Here are some takeaways from that conversation and others I had throughout the conference.
Enrollment leaders have never been more serious about access and serving underprivileged and underrepresented populations
I’ve always heard people talk about wanting to increase diversity on college campuses and overall access to higher education, but, to be honest, the tone was usually self-serving. It was about vanity metrics and/or rankings and not about bettering the experiences and outcomes for underserved populations in higher education. That conversation seems to have changed. Whether because of the increased threat to access brought on by the economic impact of the pandemic or the social movement following the murder of George Floyd (very likely both), I have never heard enrollment leaders talk as openly and honestly—and with such urgency —about truly improving access to higher education. It’s well past time, and I’m encouraged by the shift.

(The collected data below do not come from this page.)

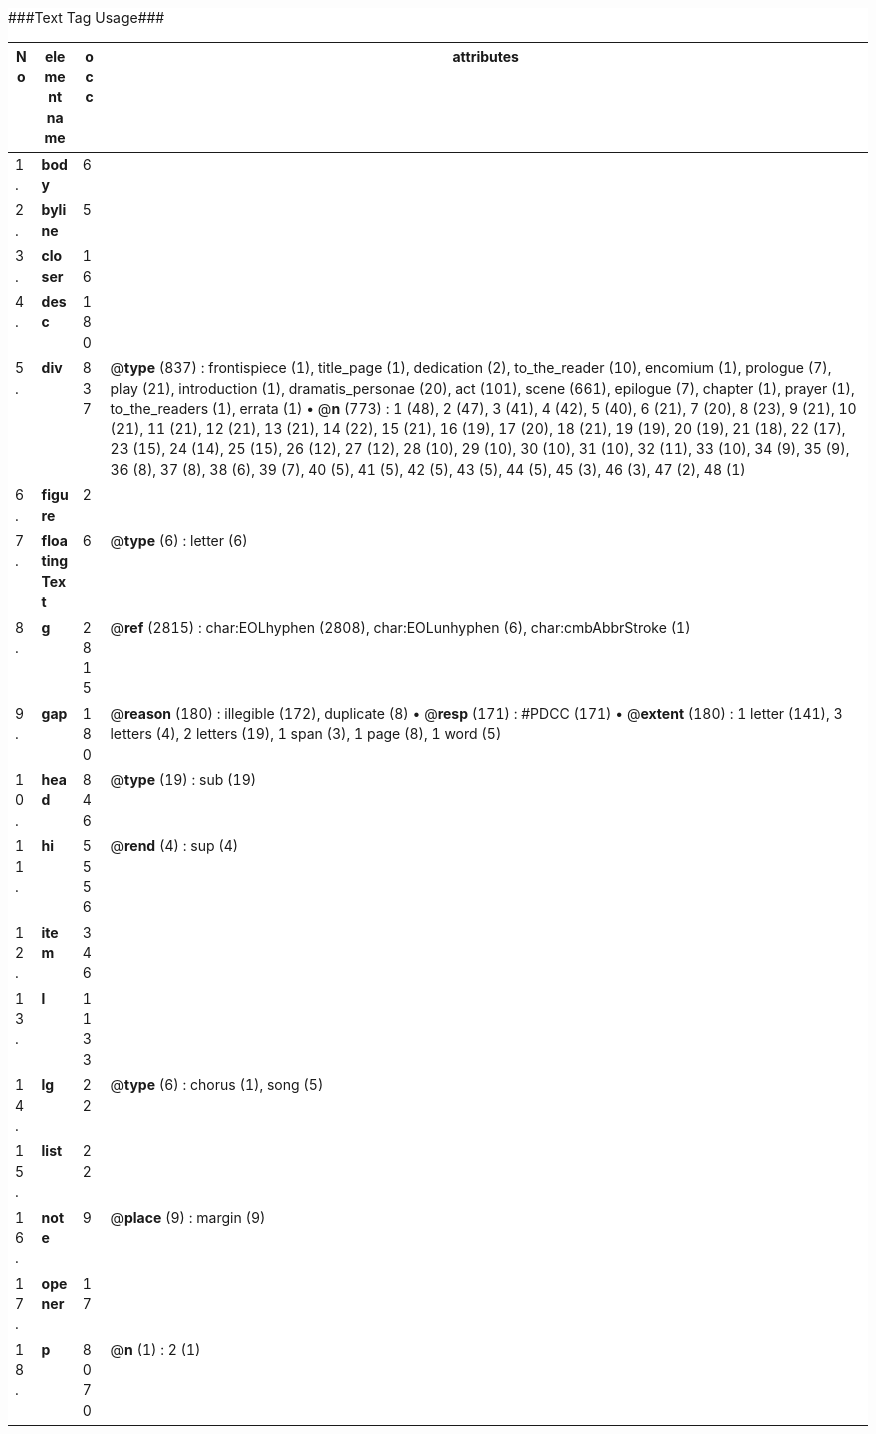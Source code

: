 
###Text Tag Usage###

|No|element name|occ|attributes|
|---|---|---|---|
|1.|__body__|6||
|2.|__byline__|5||
|3.|__closer__|16||
|4.|__desc__|180||
|5.|__div__|837| @__type__ (837) : frontispiece (1), title_page (1), dedication (2), to_the_reader (10), encomium (1), prologue (7), play (21), introduction (1), dramatis_personae (20), act (101), scene (661), epilogue (7), chapter (1), prayer (1), to_the_readers (1), errata (1)  •  @__n__ (773) : 1 (48), 2 (47), 3 (41), 4 (42), 5 (40), 6 (21), 7 (20), 8 (23), 9 (21), 10 (21), 11 (21), 12 (21), 13 (21), 14 (22), 15 (21), 16 (19), 17 (20), 18 (21), 19 (19), 20 (19), 21 (18), 22 (17), 23 (15), 24 (14), 25 (15), 26 (12), 27 (12), 28 (10), 29 (10), 30 (10), 31 (10), 32 (11), 33 (10), 34 (9), 35 (9), 36 (8), 37 (8), 38 (6), 39 (7), 40 (5), 41 (5), 42 (5), 43 (5), 44 (5), 45 (3), 46 (3), 47 (2), 48 (1)|
|6.|__figure__|2||
|7.|__floatingText__|6| @__type__ (6) : letter (6)|
|8.|__g__|2815| @__ref__ (2815) : char:EOLhyphen (2808), char:EOLunhyphen (6), char:cmbAbbrStroke (1)|
|9.|__gap__|180| @__reason__ (180) : illegible (172), duplicate (8)  •  @__resp__ (171) : #PDCC (171)  •  @__extent__ (180) : 1 letter (141), 3 letters (4), 2 letters (19), 1 span (3), 1 page (8), 1 word (5)|
|10.|__head__|846| @__type__ (19) : sub (19)|
|11.|__hi__|5556| @__rend__ (4) : sup (4)|
|12.|__item__|346||
|13.|__l__|1133||
|14.|__lg__|22| @__type__ (6) : chorus (1), song (5)|
|15.|__list__|22||
|16.|__note__|9| @__place__ (9) : margin (9)|
|17.|__opener__|17||
|18.|__p__|8070| @__n__ (1) : 2 (1)|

Retention and student success are a growing focus
Like diversity and access, retention and student success have always been a part of the conversation at NACAC, but never so prominent as this year. And that opens up so many considerations that haven’t typically been a focus for enrollment and marketing leaders. Like, “How are we communicating with current students?” Traditionally, we market to students like crazy until they enroll, and then we cut them loose and hope they make it. There seems to be an awakening to the fact that we need to continue to market to current students in a way that keeps them engaged and keeps selling them on the institution.
Slate schools want to bring Student Search in-house
Slate quite literally was at the center of the NACAC Conference, with a massive exhibit booth in the atrium of the convention center. I heard someone refer to it as the “Slate-rium,” which I thought was a pretty solid dad joke. Almost every person I talked to works at a school that has Slate, is getting Slate, or is dreaming of getting Slate. And a common theme in those conversations was their desire to eventually execute Student Search campaigns within their Slate instance rather than outsourcing it to a third-party vendor. It makes so much sense from an efficiency standpoint, not to mention there are significant cost savings that can be achieved. I’m very excited Carnegie has joined forces with Underscore to lead this movement in the industry.

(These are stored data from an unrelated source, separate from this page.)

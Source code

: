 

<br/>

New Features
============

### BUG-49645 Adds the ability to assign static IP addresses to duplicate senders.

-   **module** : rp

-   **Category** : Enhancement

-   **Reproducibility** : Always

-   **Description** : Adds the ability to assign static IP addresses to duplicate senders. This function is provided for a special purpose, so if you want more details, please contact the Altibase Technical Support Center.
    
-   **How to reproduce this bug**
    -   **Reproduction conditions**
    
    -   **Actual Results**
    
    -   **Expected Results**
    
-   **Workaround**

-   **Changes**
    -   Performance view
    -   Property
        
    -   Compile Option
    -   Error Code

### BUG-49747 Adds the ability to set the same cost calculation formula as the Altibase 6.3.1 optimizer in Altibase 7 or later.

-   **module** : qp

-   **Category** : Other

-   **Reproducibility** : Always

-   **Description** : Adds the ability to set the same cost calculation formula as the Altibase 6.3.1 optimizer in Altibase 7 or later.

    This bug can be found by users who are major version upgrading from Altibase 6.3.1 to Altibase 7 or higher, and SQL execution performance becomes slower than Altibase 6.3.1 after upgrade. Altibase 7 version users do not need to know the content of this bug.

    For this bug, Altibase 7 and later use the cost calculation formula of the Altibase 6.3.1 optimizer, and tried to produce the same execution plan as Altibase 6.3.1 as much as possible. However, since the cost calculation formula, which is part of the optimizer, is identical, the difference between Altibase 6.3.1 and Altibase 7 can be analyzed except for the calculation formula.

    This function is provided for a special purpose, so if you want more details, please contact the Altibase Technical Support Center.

The importance of refinement, optimization, and efficiency
Admissions marketing has come a long way over the past few years. It wasn’t that long ago when many of my conversations at NACAC would be dominated by campus-side folks telling me how bad they were at marketing, how they didn’t have any digital presence or social presence, or how they weren’t tracking anything to demonstrate ROI. It wasn’t like that this year. Most people seem to have figured out the fundamentals and are now looking for solutions to refine, optimize, and be more efficient. The focus for many was on audience segmentation and how to better appeal to students’ emotions and motivations in their messaging. Of course, we can help with that too.

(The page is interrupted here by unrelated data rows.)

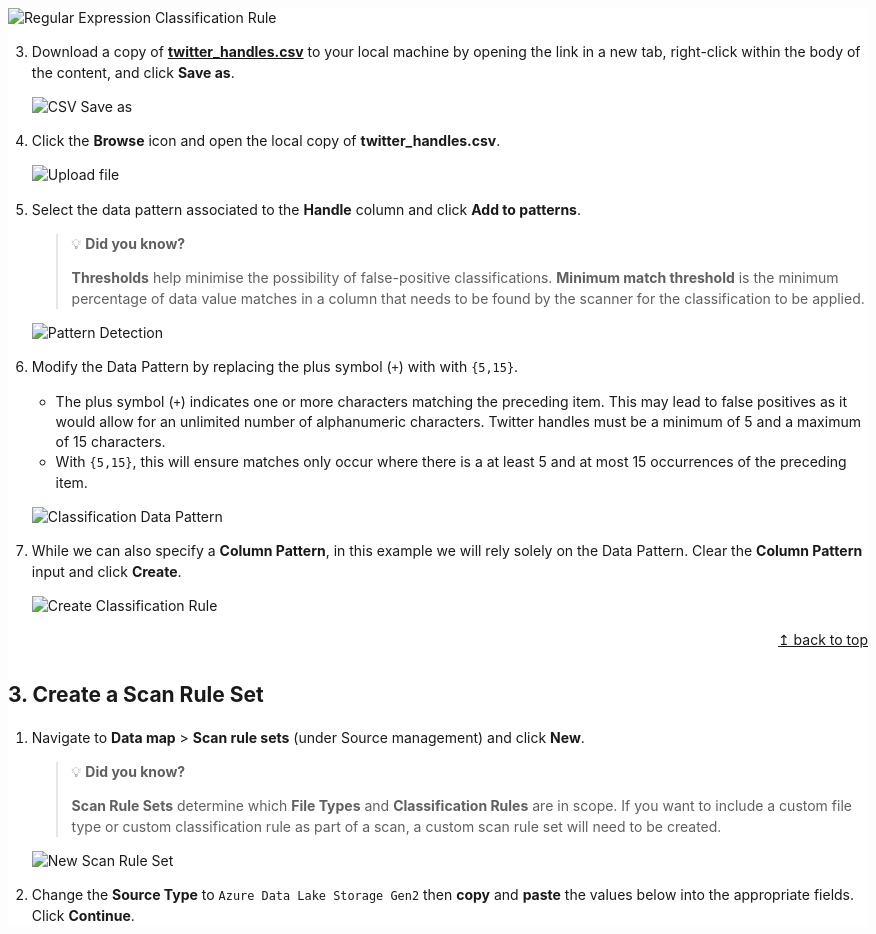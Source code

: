    ![Regular Expression Classification Rule](../images/module05/05.05-classificationrules-regex.png)

3. Download a copy of **[twitter_handles.csv](https://github.com/tayganr/purviewlab/raw/main/assets/twitter_handles.csv)** to your local machine by opening the link in a new tab, right-click within the body of the content, and click **Save as**.

   ![CSV Save as](../images/module05/05.31-csv-saveas.png)

4. Click the **Browse** icon and open the local copy of **twitter_handles.csv**.

   ![Upload file](../images/module05/05.32-classification-upload.png)

5. Select the data pattern associated to the **Handle** column and click **Add to patterns**.

   > :bulb: **Did you know?**
   >
   > **Thresholds** help minimise the possibility of false-positive classifications. **Minimum match threshold** is the minimum percentage of data value matches in a column that needs to be found by the scanner for the classification to be applied.

   ![Pattern Detection](../images/module05/05.06-regex-file.png)

6. Modify the Data Pattern by replacing the plus symbol (`+`) with with `{5,15}`.

   - The plus symbol (`+`) indicates one or more characters matching the preceding item. This may lead to false positives as it would allow for an unlimited number of alphanumeric characters. Twitter handles must be a minimum of 5 and a maximum of 15 characters.
   - With `{5,15}`, this will ensure matches only occur where there is a at least 5 and at most 15 occurrences of the preceding item.

   ![Classification Data Pattern](../images/module05/05.33-classification-pattern.png)

7. While we can also specify a **Column Pattern**, in this example we will rely solely on the Data Pattern. Clear the **Column Pattern** input and click **Create**.

   ![Create Classification Rule](../images/module05/05.07-regex-create.png)

<div align="right"><a href="#module-05---classifications">↥ back to top</a></div>

## 3. Create a Scan Rule Set

1. Navigate to **Data map** > **Scan rule sets** (under Source management) and click **New**.

   > :bulb: **Did you know?**
   >
   > **Scan Rule Sets** determine which **File Types** and **Classification Rules** are in scope. If you want to include a custom file type or custom classification rule as part of a scan, a custom scan rule set will need to be created.

   ![New Scan Rule Set](../images/module05/05.08-scanruleset-new.png)

2. Change the **Source Type** to `Azure Data Lake Storage Gen2` then **copy** and **paste** the values below into the appropriate fields. Click **Continue**.
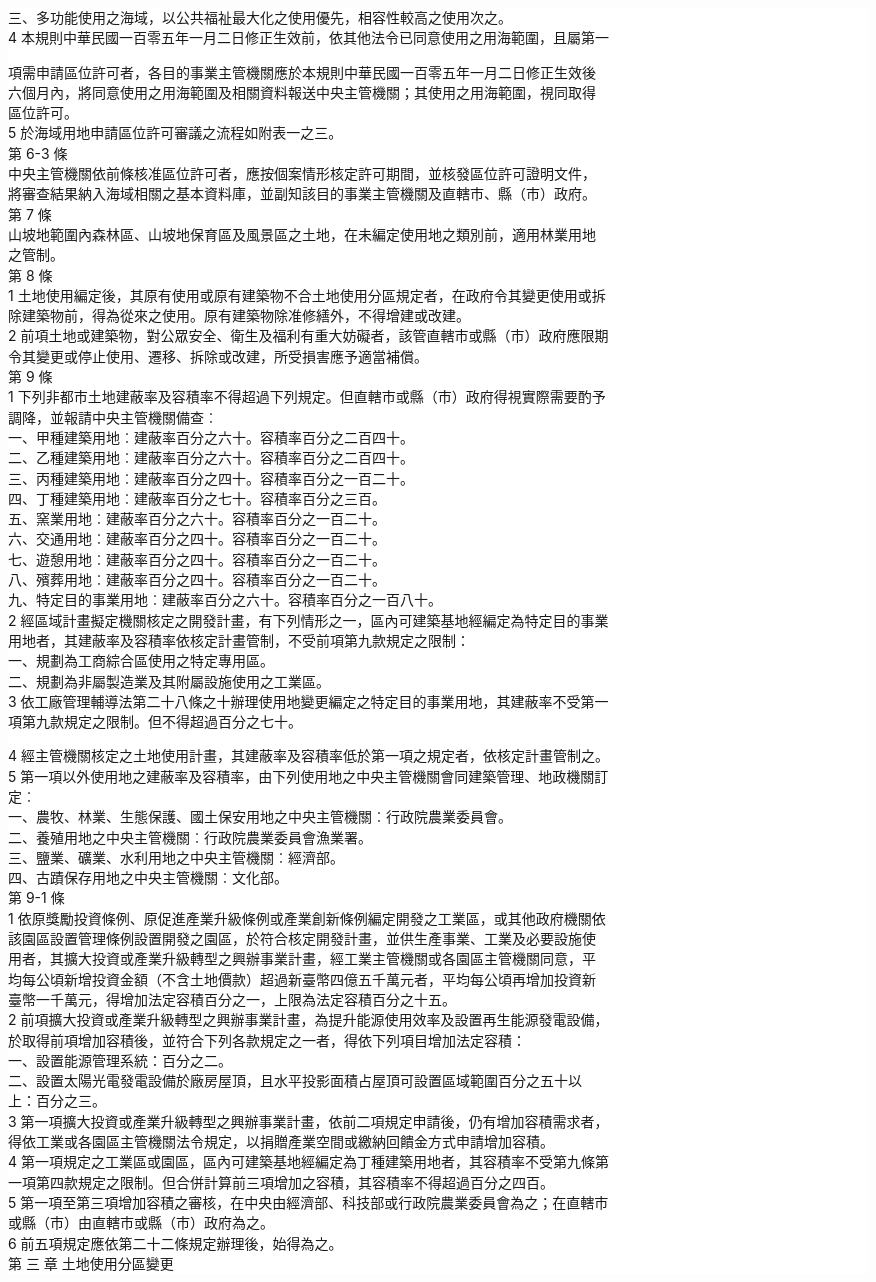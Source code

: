 三、多功能使用之海域，以公共福祉最大化之使用優先，相容性較高之使用次之。  
4 本規則中華民國一百零五年一月二日修正生效前，依其他法令已同意使用之用海範圍，且屬第一  


項需申請區位許可者，各目的事業主管機關應於本規則中華民國一百零五年一月二日修正生效後  
六個月內，將同意使用之用海範圍及相關資料報送中央主管機關；其使用之用海範圍，視同取得  
區位許可。  
5 於海域用地申請區位許可審議之流程如附表一之三。  
第 6-3 條  
中央主管機關依前條核准區位許可者，應按個案情形核定許可期間，並核發區位許可證明文件，  
將審查結果納入海域相關之基本資料庫，並副知該目的事業主管機關及直轄市、縣（市）政府。  
第 7 條  
山坡地範圍內森林區、山坡地保育區及風景區之土地，在未編定使用地之類別前，適用林業用地  
之管制。  
第 8 條  
1 土地使用編定後，其原有使用或原有建築物不合土地使用分區規定者，在政府令其變更使用或拆  
除建築物前，得為從來之使用。原有建築物除准修繕外，不得增建或改建。  
2 前項土地或建築物，對公眾安全、衛生及福利有重大妨礙者，該管直轄市或縣（市）政府應限期  
令其變更或停止使用、遷移、拆除或改建，所受損害應予適當補償。  
第 9 條  
1 下列非都市土地建蔽率及容積率不得超過下列規定。但直轄市或縣（市）政府得視實際需要酌予  
調降，並報請中央主管機關備查︰  
一、甲種建築用地︰建蔽率百分之六十。容積率百分之二百四十。  
二、乙種建築用地︰建蔽率百分之六十。容積率百分之二百四十。  
三、丙種建築用地︰建蔽率百分之四十。容積率百分之一百二十。  
四、丁種建築用地︰建蔽率百分之七十。容積率百分之三百。  
五、窯業用地︰建蔽率百分之六十。容積率百分之一百二十。  
六、交通用地︰建蔽率百分之四十。容積率百分之一百二十。  
七、遊憩用地︰建蔽率百分之四十。容積率百分之一百二十。  
八、殯葬用地︰建蔽率百分之四十。容積率百分之一百二十。  
九、特定目的事業用地︰建蔽率百分之六十。容積率百分之一百八十。  
2 經區域計畫擬定機關核定之開發計畫，有下列情形之一，區內可建築基地經編定為特定目的事業  
用地者，其建蔽率及容積率依核定計畫管制，不受前項第九款規定之限制：  
一、規劃為工商綜合區使用之特定專用區。  
二、規劃為非屬製造業及其附屬設施使用之工業區。  
3 依工廠管理輔導法第二十八條之十辦理使用地變更編定之特定目的事業用地，其建蔽率不受第一  
項第九款規定之限制。但不得超過百分之七十。  


4 經主管機關核定之土地使用計畫，其建蔽率及容積率低於第一項之規定者，依核定計畫管制之。  
5 第一項以外使用地之建蔽率及容積率，由下列使用地之中央主管機關會同建築管理、地政機關訂  
定︰  
一、農牧、林業、生態保護、國土保安用地之中央主管機關︰行政院農業委員會。  
二、養殖用地之中央主管機關︰行政院農業委員會漁業署。  
三、鹽業、礦業、水利用地之中央主管機關︰經濟部。  
四、古蹟保存用地之中央主管機關︰文化部。  
第 9-1 條  
1 依原獎勵投資條例、原促進產業升級條例或產業創新條例編定開發之工業區，或其他政府機關依  
該園區設置管理條例設置開發之園區，於符合核定開發計畫，並供生產事業、工業及必要設施使  
用者，其擴大投資或產業升級轉型之興辦事業計畫，經工業主管機關或各園區主管機關同意，平  
均每公頃新增投資金額（不含土地價款）超過新臺幣四億五千萬元者，平均每公頃再增加投資新  
臺幣一千萬元，得增加法定容積百分之一，上限為法定容積百分之十五。  
2 前項擴大投資或產業升級轉型之興辦事業計畫，為提升能源使用效率及設置再生能源發電設備，  
於取得前項增加容積後，並符合下列各款規定之一者，得依下列項目增加法定容積：  
一、設置能源管理系統：百分之二。  
二、設置太陽光電發電設備於廠房屋頂，且水平投影面積占屋頂可設置區域範圍百分之五十以  
上：百分之三。  
3 第一項擴大投資或產業升級轉型之興辦事業計畫，依前二項規定申請後，仍有增加容積需求者，  
得依工業或各園區主管機關法令規定，以捐贈產業空間或繳納回饋金方式申請增加容積。  
4 第一項規定之工業區或園區，區內可建築基地經編定為丁種建築用地者，其容積率不受第九條第  
一項第四款規定之限制。但合併計算前三項增加之容積，其容積率不得超過百分之四百。  
5 第一項至第三項增加容積之審核，在中央由經濟部、科技部或行政院農業委員會為之；在直轄市  
或縣（市）由直轄市或縣（市）政府為之。  
6 前五項規定應依第二十二條規定辦理後，始得為之。  
第 三 章 土地使用分區變更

Closing the loop on my safety concerns around the pandemic, I thought NACAC and downtown Seattle did an admirable job putting precautions in place to protect attendees and the communities to which we returned home. It was indeed a surreal experience trying to recognize faces behind masks while riding up and down escalators and maybe a little tough carrying on muted conversations. I was asked several times to produce my vaccination card when entering a restaurant. Maybe this is the “new normal” I keep hearing people talk about, and maybe that’s okay. The upside of enduring the new normal was the forgotten feeling of normal, the feeling of making real connections with people again. That will be my lasting memory of NACAC ’21.